▶ _Work item_
After reading the entries below, copy word for word the lines from the first through the line containing "It has been", and stop there.

[Plain-text document sources]

□ □ □ □ □ □ □

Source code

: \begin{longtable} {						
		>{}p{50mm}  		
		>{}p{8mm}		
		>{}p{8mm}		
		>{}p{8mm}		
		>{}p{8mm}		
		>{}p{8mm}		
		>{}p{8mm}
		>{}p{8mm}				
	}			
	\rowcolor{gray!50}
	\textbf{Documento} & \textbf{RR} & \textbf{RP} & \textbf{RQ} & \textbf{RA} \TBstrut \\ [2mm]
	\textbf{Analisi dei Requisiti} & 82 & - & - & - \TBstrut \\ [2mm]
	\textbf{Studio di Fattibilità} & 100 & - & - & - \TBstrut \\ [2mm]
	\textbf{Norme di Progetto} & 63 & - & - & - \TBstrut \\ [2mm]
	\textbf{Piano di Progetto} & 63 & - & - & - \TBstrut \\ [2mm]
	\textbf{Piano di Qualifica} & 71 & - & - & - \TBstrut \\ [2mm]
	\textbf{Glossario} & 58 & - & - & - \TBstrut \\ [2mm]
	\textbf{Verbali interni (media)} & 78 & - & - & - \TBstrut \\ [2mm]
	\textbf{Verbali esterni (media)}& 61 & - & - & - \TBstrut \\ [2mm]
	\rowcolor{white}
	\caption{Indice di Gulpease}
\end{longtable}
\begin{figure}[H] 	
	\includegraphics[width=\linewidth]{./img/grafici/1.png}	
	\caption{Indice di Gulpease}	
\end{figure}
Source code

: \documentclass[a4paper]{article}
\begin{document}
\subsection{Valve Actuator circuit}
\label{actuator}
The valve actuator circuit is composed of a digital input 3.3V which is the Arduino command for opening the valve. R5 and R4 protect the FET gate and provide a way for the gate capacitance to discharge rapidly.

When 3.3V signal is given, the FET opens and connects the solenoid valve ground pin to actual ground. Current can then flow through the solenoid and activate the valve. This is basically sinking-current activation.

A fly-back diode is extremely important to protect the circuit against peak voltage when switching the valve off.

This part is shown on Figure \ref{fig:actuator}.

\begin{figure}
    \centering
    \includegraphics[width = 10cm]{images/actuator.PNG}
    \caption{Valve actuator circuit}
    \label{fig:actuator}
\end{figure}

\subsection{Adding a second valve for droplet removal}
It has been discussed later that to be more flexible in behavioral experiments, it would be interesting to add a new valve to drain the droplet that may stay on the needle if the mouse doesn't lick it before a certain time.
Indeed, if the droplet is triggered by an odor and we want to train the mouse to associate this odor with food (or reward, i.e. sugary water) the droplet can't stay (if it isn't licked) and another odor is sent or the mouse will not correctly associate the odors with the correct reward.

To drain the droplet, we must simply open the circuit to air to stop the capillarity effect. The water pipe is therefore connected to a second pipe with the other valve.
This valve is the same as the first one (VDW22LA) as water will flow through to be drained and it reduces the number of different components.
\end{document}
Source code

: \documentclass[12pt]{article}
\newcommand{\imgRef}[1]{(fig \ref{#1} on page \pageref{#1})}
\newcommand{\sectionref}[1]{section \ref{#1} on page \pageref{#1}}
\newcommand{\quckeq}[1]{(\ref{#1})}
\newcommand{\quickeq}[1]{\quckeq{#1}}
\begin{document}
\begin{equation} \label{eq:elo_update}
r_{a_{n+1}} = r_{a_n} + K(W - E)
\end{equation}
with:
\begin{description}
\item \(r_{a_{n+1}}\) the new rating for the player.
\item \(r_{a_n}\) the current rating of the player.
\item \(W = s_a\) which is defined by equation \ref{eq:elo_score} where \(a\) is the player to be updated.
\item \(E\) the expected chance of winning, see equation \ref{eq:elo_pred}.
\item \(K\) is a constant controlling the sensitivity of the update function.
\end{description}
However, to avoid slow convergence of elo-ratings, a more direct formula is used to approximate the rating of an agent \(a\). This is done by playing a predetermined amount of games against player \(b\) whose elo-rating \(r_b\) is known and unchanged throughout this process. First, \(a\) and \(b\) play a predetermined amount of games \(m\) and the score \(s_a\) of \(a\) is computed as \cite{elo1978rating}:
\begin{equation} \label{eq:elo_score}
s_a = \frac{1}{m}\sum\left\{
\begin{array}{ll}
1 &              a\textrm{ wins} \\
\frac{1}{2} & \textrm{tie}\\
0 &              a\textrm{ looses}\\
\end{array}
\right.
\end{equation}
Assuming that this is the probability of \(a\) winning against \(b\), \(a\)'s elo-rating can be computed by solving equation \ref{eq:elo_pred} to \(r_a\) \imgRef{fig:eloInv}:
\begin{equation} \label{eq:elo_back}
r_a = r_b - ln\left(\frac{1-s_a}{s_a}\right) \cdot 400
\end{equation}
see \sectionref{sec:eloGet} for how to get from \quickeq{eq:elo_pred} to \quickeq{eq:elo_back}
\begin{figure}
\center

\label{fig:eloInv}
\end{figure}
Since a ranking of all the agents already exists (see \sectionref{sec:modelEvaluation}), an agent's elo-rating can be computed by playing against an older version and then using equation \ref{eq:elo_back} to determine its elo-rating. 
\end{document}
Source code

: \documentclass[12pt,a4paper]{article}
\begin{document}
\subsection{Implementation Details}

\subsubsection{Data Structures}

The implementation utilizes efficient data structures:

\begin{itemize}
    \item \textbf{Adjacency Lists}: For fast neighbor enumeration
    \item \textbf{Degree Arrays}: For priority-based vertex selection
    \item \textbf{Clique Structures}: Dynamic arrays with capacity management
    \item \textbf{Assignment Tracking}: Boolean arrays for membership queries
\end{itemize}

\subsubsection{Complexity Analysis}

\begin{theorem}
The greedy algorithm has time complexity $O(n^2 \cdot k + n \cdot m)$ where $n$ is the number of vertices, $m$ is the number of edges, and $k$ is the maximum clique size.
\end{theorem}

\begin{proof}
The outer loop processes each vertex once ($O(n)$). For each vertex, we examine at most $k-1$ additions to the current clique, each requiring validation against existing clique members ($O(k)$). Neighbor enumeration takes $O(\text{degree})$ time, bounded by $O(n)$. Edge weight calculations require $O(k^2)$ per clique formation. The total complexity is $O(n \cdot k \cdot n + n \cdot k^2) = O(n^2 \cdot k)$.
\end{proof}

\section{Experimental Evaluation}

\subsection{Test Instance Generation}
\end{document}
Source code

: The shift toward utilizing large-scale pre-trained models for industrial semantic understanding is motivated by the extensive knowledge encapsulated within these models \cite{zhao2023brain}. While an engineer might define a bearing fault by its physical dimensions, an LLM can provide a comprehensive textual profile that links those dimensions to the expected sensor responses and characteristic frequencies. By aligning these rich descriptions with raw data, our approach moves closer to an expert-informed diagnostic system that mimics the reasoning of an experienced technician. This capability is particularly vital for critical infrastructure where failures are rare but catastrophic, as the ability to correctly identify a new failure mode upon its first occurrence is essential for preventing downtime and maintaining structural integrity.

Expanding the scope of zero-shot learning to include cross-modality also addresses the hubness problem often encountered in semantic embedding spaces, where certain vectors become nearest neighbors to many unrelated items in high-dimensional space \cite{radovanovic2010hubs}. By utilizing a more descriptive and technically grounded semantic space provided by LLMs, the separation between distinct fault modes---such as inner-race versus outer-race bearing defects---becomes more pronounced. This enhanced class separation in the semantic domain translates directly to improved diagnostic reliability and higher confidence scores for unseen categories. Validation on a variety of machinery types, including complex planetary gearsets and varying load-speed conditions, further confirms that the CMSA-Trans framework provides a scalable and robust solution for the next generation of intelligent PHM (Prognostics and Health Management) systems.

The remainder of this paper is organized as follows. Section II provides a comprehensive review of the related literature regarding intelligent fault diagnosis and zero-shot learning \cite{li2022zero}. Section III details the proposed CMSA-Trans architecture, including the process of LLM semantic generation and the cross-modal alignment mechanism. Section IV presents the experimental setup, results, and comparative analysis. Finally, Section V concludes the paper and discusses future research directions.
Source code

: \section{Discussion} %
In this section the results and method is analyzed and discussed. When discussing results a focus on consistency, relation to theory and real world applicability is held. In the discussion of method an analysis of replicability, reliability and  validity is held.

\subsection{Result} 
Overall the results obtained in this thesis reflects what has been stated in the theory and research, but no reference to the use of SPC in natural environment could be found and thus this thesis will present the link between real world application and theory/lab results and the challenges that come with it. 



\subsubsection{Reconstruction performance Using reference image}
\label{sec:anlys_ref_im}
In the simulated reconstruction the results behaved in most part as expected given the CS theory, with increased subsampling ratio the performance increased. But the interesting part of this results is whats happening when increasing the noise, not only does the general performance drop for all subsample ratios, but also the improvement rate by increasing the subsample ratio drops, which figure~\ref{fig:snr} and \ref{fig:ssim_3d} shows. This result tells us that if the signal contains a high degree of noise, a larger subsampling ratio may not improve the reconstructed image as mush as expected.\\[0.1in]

□ □ □ □ □ □ □

▶ _Reply to the task_
Source code

: \begin{longtable} {						
		>{}p{50mm}  		
		>{}p{8mm}		
		>{}p{8mm}		
		>{}p{8mm}		
		>{}p{8mm}		
		>{}p{8mm}		
		>{}p{8mm}
		>{}p{8mm}				
	}			
	\rowcolor{gray!50}
	\textbf{Documento} & \textbf{RR} & \textbf{RP} & \textbf{RQ} & \textbf{RA} \TBstrut \\ [2mm]
	\textbf{Analisi dei Requisiti} & 82 & - & - & - \TBstrut \\ [2mm]
	\textbf{Studio di Fattibilità} & 100 & - & - & - \TBstrut \\ [2mm]
	\textbf{Norme di Progetto} & 63 & - & - & - \TBstrut \\ [2mm]
	\textbf{Piano di Progetto} & 63 & - & - & - \TBstrut \\ [2mm]
	\textbf{Piano di Qualifica} & 71 & - & - & - \TBstrut \\ [2mm]
	\textbf{Glossario} & 58 & - & - & - \TBstrut \\ [2mm]
	\textbf{Verbali interni (media)} & 78 & - & - & - \TBstrut \\ [2mm]
	\textbf{Verbali esterni (media)}& 61 & - & - & - \TBstrut \\ [2mm]
	\rowcolor{white}
	\caption{Indice di Gulpease}
\end{longtable}
\begin{figure}[H] 	
	\includegraphics[width=\linewidth]{./img/grafici/1.png}	
	\caption{Indice di Gulpease}	
\end{figure}
Source code

: \documentclass[a4paper]{article}
\begin{document}
\subsection{Valve Actuator circuit}
\label{actuator}
The valve actuator circuit is composed of a digital input 3.3V which is the Arduino command for opening the valve. R5 and R4 protect the FET gate and provide a way for the gate capacitance to discharge rapidly.

When 3.3V signal is given, the FET opens and connects the solenoid valve ground pin to actual ground. Current can then flow through the solenoid and activate the valve. This is basically sinking-current activation.

A fly-back diode is extremely important to protect the circuit against peak voltage when switching the valve off.

This part is shown on Figure \ref{fig:actuator}.

\begin{figure}
    \centering
    \includegraphics[width = 10cm]{images/actuator.PNG}
    \caption{Valve actuator circuit}
    \label{fig:actuator}
\end{figure}

\subsection{Adding a second valve for droplet removal}
It has been discussed later that to be more flexible in behavioral experiments, it would be interesting to add a new valve to drain the droplet that may stay on the needle if the mouse doesn't lick it before a certain time.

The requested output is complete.